Yes, we need to play hardball on standing up to Trump. But just as importantly, we need to play hardball on getting stuff done for people in the places where we do have power. That’s especially true with our governors in New Jersey and across the nation. We need to make government work for people, no matter what it takes to do that.

Because the truth is, governance in blue states and cities hasn’t been working well enough. Look no further than our diminishing housing supply and skyrocketing rents, our broken transit, and our rising utility bills.

Put simply, we need to prove to the American people that Democratic governance works and makes life better. We also have to be the party providing opportunity and getting stuff done. Because Republicans, whether in Washington or if we put them in charge of Trenton, sure as hell aren’t doing any of these things.
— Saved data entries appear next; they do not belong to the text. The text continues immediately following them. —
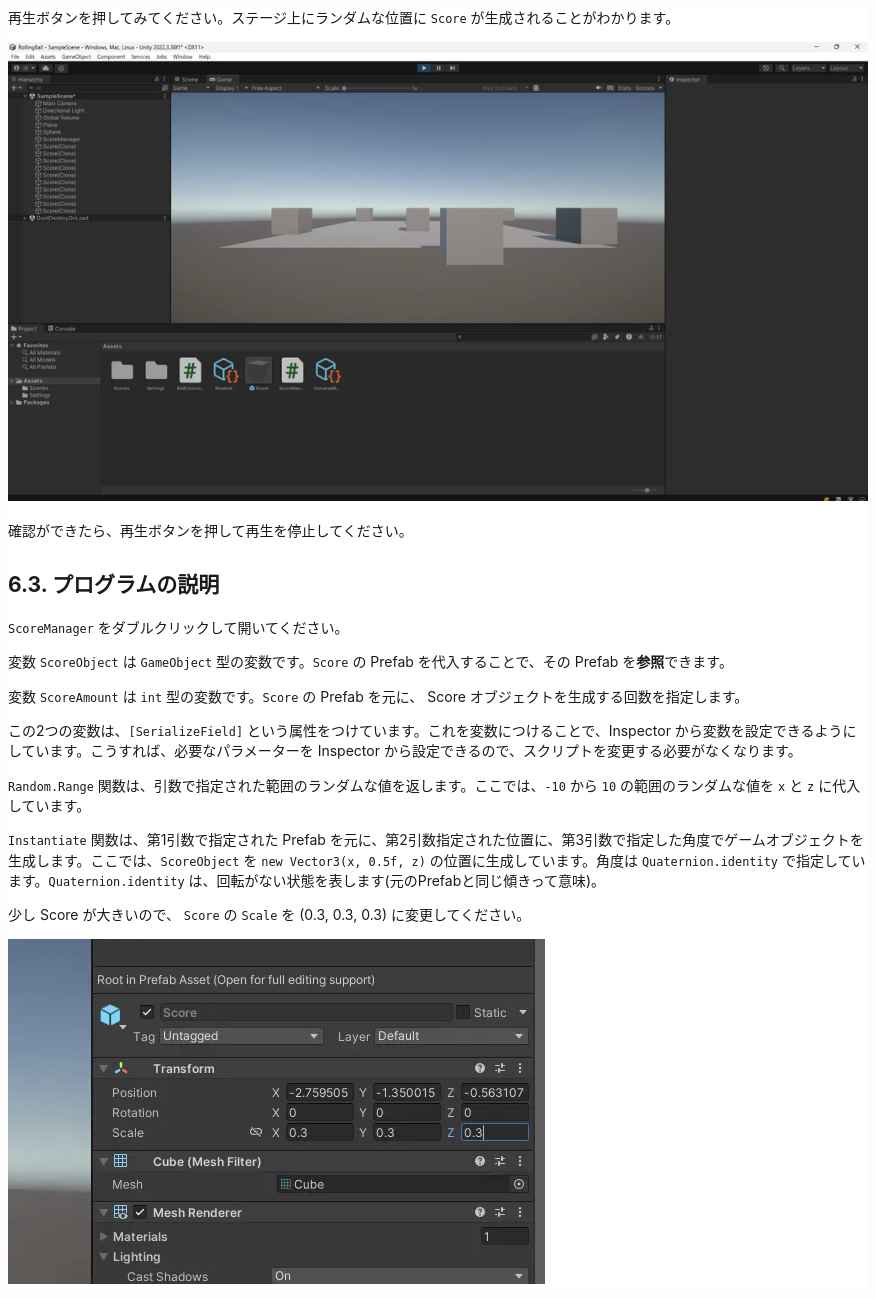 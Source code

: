 再生ボタンを押してみてください。ステージ上にランダムな位置に `Score` が生成されることがわかります。

![Create Score](./img/6.2.4.webp)

確認ができたら、再生ボタンを押して再生を停止してください。

## 6.3. プログラムの説明

`ScoreManager` をダブルクリックして開いてください。

変数 `ScoreObject` は `GameObject` 型の変数です。`Score` の Prefab を代入することで、その Prefab を**参照**できます。

変数 `ScoreAmount` は `int` 型の変数です。`Score` の Prefab を元に、 Score オブジェクトを生成する回数を指定します。

この2つの変数は、`[SerializeField]` という属性をつけています。これを変数につけることで、Inspector から変数を設定できるようにしています。こうすれば、必要なパラメーターを Inspector から設定できるので、スクリプトを変更する必要がなくなります。

`Random.Range` 関数は、引数で指定された範囲のランダムな値を返します。ここでは、`-10` から `10` の範囲のランダムな値を `x` と `z` に代入しています。

`Instantiate` 関数は、第1引数で指定された Prefab を元に、第2引数指定された位置に、第3引数で指定した角度でゲームオブジェクトを生成します。ここでは、`ScoreObject` を `new Vector3(x, 0.5f, z)` の位置に生成しています。角度は `Quaternion.identity` で指定しています。`Quaternion.identity` は、回転がない状態を表します(元のPrefabと同じ傾きって意味)。

少し Score が大きいので、 `Score` の `Scale` を (0.3, 0.3, 0.3) に変更してください。

![Scale](./img/6.2.5.webp)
States like New Jersey — with our governor’s race in 2025 — are where we can make our stand. Where we can preserve our values and our priorities in the face of Trump and Musk’s Washington, which is hell-bent on only looking out for themselves. Here, we can build more homes that people can afford, fix our transit systems, drive down energy costs, and protect our rights and freedoms. We’re going to do it by attacking the bad actors who drive up our costs, like the middlemen who inflate prescription drug costs, and also by addressing the ways the government has driven up costs, like bloated permitting processes for housing, small businesses and clean-energy projects.
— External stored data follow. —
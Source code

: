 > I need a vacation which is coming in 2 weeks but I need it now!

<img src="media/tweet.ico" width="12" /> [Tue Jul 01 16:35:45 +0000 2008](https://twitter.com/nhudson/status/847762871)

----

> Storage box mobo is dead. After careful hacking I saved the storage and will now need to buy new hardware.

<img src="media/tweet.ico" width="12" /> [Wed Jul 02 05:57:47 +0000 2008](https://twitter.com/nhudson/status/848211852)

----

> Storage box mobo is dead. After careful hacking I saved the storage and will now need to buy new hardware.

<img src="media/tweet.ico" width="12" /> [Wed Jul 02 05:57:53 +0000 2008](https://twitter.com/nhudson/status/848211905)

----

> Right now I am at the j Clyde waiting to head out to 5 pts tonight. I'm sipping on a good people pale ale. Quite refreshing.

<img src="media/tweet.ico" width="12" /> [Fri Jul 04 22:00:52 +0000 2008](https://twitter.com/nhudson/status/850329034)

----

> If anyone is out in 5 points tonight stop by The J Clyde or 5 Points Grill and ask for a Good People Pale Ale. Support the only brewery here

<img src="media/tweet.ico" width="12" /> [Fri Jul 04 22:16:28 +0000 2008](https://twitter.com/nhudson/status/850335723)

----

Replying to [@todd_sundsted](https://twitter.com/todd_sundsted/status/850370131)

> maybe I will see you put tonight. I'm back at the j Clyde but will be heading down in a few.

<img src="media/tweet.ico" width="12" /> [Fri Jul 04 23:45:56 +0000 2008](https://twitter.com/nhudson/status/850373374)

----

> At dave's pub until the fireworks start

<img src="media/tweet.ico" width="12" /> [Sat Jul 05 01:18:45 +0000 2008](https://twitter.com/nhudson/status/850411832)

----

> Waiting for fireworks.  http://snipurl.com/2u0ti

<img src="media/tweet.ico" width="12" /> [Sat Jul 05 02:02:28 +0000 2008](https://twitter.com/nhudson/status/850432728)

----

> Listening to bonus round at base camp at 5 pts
And we’re going to have to get creative and punch back. My attorney general will be aggressive taking Trump to court when he violates the law. But we have to go further. If Trump is going to roll back our clean-energy goals and the investments we made through the Inflation Reduction Act, we have to double down on our state investments. I have a plan to do just that with solar. As Trump lets Big Tech CEOs like X’s Elon Musk and Meta’s Mark Zuckerberg poison our kids with addictive algorithms and hate speech, I’m going to take bold action with my plan to protect our kids and our democracy online in New Jersey. If he’s going to pursue a tariff policy that raises costs for New Jersey, I’ll be on the phone with our trade partners like Canada and the European Union to insulate our businesses and consumers from retaliation. And if he goes through with threats to cut Medicaid health coverage for kids and seniors, I’m going to bring together our health care organizations, not-for-profit hospitals, and commercial insurers to develop a comprehensive strategy to close the coverage gaps to protect our most vulnerable populations.

It’s not easy. But I believe to my core that strong Democratic governors are the way forward — Democratic governors who fix our institutions, make peoples’ lives better, and offer an alternative to the chaos and destruction in Washington.

That’s how we win back power, and more importantly, that’s how we fix what’s broken in this country.

Mikie Sherrill, who represents New Jersey’s 11th Congressional District in the U.S. House of Representatives, is a former U.S. Navy helicopter pilot and former federal prosecutor. She is a candidate for governor.